Bagaimana seorang guru tingkat sekolah dasar dalam berinteraksi penyampaian
pembelajaran harus begitu hati-hati, agar timbul kesan senang dan tenang di
pertemuan pertama anak pada ilmu. Karena tingkat sekolah dasar itu masa sekolah
yang paling lama. Baik tidaknya, berhasil tidaknya seorang guru dalam mendidik
akan menentukan karakter dan stigma peserta didik selanjutnya.
Selain seorang guru tingkat sekolah dasar yang harus mempelajari semua
mata kuliah untuk bekal guru kelas yang tentunya nggak bisa dibandingkan dengan
mereka yang hanya mengenyam mata kuliah kejurusan, PGMI juga belajar
Behavioristik, Kognitif, Konstuktivisme, & Humanistik pada matkul
psikologi. Juga belajar teori Plato, Aristoteles, Johan Amos, Anaximander pada
matkul filsafat. Begitu juga tentang materi membaca kritis, berbicara praktis
dalam studi Indonesia, dan studi arab, studi inggris, fiqih, studi qur’an,
studi hadits, administrasi dan supervisi pendidikan, dan banyak lagi. Bukankah kesemuanya memiliki
esensi korelasi dengan mencakup semua prodi?
Taulah jadi males gua banyak-banyak omong buat hal kesia-siaan.

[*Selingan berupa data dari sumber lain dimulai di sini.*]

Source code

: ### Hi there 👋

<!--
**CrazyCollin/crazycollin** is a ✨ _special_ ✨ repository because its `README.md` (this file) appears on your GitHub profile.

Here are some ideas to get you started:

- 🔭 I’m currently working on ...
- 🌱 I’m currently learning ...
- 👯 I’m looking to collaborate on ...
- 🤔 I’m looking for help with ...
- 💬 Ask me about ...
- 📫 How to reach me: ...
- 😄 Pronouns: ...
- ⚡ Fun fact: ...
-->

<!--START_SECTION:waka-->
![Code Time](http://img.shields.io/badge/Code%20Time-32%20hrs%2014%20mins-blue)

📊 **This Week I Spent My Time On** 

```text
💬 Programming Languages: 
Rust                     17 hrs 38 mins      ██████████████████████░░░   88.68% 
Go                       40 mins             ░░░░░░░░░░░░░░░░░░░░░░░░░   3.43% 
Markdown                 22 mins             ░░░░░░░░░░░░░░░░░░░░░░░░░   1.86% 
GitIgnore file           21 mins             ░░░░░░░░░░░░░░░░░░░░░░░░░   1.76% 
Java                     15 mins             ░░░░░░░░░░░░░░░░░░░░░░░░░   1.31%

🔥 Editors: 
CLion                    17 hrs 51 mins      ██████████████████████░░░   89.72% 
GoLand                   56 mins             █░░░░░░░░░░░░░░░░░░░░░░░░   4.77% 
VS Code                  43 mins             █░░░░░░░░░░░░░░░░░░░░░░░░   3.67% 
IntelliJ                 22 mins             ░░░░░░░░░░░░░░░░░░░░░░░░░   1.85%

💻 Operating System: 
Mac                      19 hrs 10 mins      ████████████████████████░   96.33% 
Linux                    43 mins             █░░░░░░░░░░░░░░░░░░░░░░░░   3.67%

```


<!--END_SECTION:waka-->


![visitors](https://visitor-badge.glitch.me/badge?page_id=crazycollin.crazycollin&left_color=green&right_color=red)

Tapi sebelumnya, gua jadi curiga, bukan mau suudzon tentang jenis
manusia cetakan tingkat sekolah dasar yang gagal, kebayang dan jelas sih orang-orang
kayak mereka waktu pakai seragam putih merah ingusan susah disuruh masuk kelas
dan malah betah di tukang cireng, samping tukang mainan!